▶ What you should do:
Copy each line of the entries below that contains the string "textwidth".

Plain-text document sources:
--------------------------------------------------
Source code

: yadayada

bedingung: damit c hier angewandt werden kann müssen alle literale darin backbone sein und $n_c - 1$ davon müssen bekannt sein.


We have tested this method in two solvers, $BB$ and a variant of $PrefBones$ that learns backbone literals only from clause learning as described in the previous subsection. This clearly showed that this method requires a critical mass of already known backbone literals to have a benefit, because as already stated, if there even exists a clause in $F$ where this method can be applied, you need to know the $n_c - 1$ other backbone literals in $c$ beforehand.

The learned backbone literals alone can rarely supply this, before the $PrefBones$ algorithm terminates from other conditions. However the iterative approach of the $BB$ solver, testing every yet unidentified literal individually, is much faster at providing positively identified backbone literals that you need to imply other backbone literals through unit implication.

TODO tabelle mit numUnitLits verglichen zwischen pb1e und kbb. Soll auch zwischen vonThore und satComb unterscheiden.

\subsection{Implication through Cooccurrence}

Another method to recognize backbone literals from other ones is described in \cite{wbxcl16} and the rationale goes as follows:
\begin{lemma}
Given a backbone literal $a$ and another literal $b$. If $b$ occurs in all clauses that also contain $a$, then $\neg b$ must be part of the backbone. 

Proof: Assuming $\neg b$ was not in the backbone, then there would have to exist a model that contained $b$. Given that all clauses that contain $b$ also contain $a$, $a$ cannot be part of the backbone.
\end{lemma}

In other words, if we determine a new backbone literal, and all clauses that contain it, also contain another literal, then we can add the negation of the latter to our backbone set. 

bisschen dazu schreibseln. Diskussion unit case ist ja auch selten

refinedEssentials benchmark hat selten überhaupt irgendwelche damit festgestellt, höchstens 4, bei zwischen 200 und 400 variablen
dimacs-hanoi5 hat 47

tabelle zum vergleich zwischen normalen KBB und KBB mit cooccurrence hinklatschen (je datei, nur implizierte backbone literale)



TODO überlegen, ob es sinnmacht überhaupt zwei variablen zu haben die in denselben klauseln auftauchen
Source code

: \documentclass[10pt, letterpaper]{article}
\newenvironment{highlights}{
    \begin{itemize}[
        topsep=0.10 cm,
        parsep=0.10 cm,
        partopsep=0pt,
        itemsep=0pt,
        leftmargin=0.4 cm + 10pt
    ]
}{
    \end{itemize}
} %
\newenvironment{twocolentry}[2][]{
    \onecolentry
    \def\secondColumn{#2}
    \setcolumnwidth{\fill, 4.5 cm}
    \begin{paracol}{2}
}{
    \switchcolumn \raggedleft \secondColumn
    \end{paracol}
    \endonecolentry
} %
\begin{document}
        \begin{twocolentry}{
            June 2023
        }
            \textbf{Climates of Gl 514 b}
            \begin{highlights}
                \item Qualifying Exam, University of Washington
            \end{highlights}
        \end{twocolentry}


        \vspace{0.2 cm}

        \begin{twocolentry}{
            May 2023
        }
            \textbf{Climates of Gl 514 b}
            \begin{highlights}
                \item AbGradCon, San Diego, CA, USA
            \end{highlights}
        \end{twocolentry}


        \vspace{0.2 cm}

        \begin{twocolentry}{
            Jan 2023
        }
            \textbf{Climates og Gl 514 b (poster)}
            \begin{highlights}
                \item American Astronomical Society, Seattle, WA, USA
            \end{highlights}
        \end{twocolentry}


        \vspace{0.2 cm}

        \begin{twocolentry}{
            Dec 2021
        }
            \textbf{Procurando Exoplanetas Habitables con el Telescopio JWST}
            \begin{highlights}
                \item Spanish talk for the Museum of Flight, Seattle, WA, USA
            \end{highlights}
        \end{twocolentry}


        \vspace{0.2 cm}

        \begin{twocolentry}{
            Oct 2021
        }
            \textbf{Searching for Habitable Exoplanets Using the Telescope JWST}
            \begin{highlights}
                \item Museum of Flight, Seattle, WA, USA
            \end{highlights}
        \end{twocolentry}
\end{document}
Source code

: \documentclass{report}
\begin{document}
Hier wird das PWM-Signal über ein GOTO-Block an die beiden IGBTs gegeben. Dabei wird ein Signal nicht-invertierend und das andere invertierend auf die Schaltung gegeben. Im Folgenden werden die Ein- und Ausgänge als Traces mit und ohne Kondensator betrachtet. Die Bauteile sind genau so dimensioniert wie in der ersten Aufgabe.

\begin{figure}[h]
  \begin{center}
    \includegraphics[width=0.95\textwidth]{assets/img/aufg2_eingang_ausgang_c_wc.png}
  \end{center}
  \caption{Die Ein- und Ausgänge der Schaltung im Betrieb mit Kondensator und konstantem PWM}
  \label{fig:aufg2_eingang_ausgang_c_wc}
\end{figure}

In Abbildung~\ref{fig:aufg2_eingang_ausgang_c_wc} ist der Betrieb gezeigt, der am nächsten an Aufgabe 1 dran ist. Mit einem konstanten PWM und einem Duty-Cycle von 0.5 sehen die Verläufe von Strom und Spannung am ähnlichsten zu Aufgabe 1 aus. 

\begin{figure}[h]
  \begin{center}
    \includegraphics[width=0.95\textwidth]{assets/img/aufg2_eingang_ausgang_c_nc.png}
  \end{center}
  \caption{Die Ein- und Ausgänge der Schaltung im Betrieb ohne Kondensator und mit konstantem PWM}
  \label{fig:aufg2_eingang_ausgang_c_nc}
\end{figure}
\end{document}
--------------------------------------------------
▶ Response to the exercise:
    \includegraphics[width=0.95\textwidth]{assets/img/aufg2_eingang_ausgang_c_wc.png}
    \includegraphics[width=0.95\textwidth]{assets/img/aufg2_eingang_ausgang_c_nc.png}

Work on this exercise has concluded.